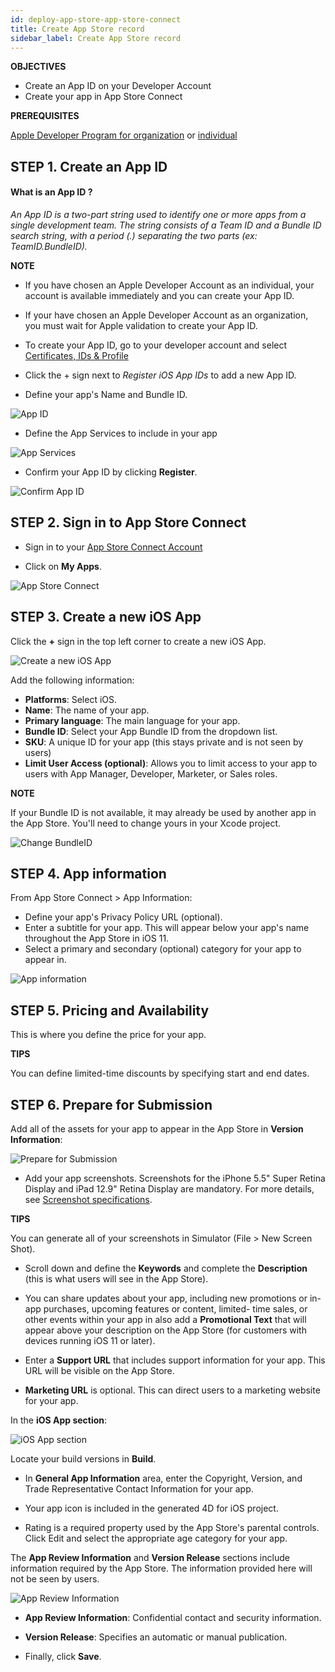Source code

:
 ```yaml
---
id: deploy-app-store-app-store-connect
title: Create App Store record
sidebar_label: Create App Store record
---
```


<div markdown="1" class = "objectives">

**OBJECTIVES**

* Create an App ID on your Developer Account
* Create your app in App Store Connect
</div>

<div markdown="1" class = "prerequisites">
	
**PREREQUISITES**

[Apple Developer Program for organization](register-apple-developer-program-organization.html) or [individual](register-apple-developer-program-individual.html)

</div>


## STEP 1. Create an App ID

#### What is an App ID ?

*An App ID is a two-part string used to identify one or more apps from a single development team. The string consists of a Team ID and a Bundle ID search string, with a period (.) separating the two parts (ex: TeamID.BundleID).*

<div markdown="1" class = "tips">

**NOTE**
 
* If you have chosen an Apple Developer Account as an individual, your account is available immediately and you can create your App ID.

* If your have chosen an Apple Developer Account as an organization, you must wait for Apple validation to create your App ID.
</div>

* To create your App ID, go to your developer account and select [Certificates, IDs & Profile](https://developer.apple.com/account/ios/identifier/bundle)

* Click the + sign next to *Register iOS App IDs* to add a new App ID. 

* Define your app's Name and Bundle ID. 

![App ID](assets/deploy-app-store/Developer-account-App-ID.png)


* Define the App Services to include in your app

![App Services](assets/deploy-app-store/App-Services-to-include.png)

* Confirm your App ID by clicking **Register**.

![Confirm App ID](assets/deploy-app-store/Confirm-App-ID.png)


## STEP 2. Sign in to App Store Connect

* Sign in to your [App Store Connect Account](https://appstoreconnect.apple.com)

* Click on **My Apps**.

![App Store Connect](assets/deploy-app-store/App-Store-Connect-home-page.png)

## STEP 3. Create a new iOS App

Click the **+** sign in the top left corner to create a new iOS App. 

![Create a new iOS App](assets/deploy-app-store/Create-new-iOS-App.png)


Add the following information:

* **Platforms**: Select iOS.
* **Name**: The name of your app.
* **Primary language**: The main language for your app.
* **Bundle ID**: Select your App Bundle ID from the dropdown list.
* **SKU**: A unique ID for your app (this stays private and is not seen by users)
* **Limit User Access (optional)**: Allows you to limit access to your app to users with App Manager, Developer, Marketer, or Sales roles.

<div markdown="1" class = "tips">

**NOTE**

If your Bundle ID is not available, it may already be used by another app in the App Store. You'll need to change yours in your Xcode project.
</div>

![Change BundleID](assets/deploy-app-store/Change-BundleID-Xcode-Project.png)


## STEP 4. App information

From App Store Connect > App Information:
* Define your app's Privacy Policy URL (optional).
* Enter a subtitle for your app. This will appear below your app's name throughout the App Store in iOS 11.
* Select a primary and secondary (optional) category for your app to appear in.


![App information](assets/deploy-app-store/App-Store-Connect-app-information.png)

## STEP 5. Pricing and Availability

This is where you define the price for your app.


<div markdown="1" class = "tips">

**TIPS**

You can define limited-time discounts by specifying start and end dates.

</div>

## STEP 6. Prepare for Submission

Add all of the assets for your app to appear in the App Store in **Version Information**:

![Prepare for Submission](assets/deploy-app-store/Prepare-for-submission-screenshot-description.png)

* Add your app screenshots. Screenshots for the iPhone 5.5" Super Retina Display and iPad 12.9" Retina Display are mandatory. For more details, see [Screenshot specifications](https://help.apple.com/app-store-connect/#/devd274dd925).

<div markdown="1" class = "tips">

**TIPS**

You can generate all of your screenshots in Simulator (File > New Screen Shot).

</div>


* Scroll down and define the **Keywords** and complete the **Description** (this is what users will see in the App Store).

* You can share updates about your app, including new promotions or in-app purchases, upcoming features or content, limited- time sales, or other events within your app in also add a **Promotional Text** that will appear above your description on the App Store (for customers with devices running iOS 11 or later).

* Enter a **Support URL** that includes support information for your app. This URL will be visible on the App Store.

* **Marketing URL** is optional. This can direct users to a marketing website for your app.	


In the **iOS App section**:

![iOS App section](assets/deploy-app-store/Prepare-for-submission-build-icon.png)

Locate your build versions in **Build**.

* In **General App Information** area, enter the Copyright, Version, and Trade Representative Contact Information for your app.

* Your app icon is included in the generated 4D for iOS project.

* Rating is a required property used by the App Store's parental controls. Click Edit and select the appropriate age category for your app.

The **App Review Information** and **Version Release** sections include information required by the App Store. The information provided here will not be seen by users.

![App Review Information](assets/deploy-app-store/Prepare-for-submission-review-information.png)

* **App Review Information**: Confidential contact and security information. 
* **Version Release**: Specifies an automatic or manual publication.


* Finally, click **Save**.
::::
What is needed =>
What are the lines, exactly as written above, from the line with "in App Store Connect" to the line with "#### What is an App ID ?", both included? Output only those.

Expected answer =>
* Create your app in App Store Connect
</div>

<div markdown="1" class = "prerequisites">
	
**PREREQUISITES**

[Apple Developer Program for organization](register-apple-developer-program-organization.html) or [individual](register-apple-developer-program-individual.html)

</div>


## STEP 1. Create an App ID

#### What is an App ID ?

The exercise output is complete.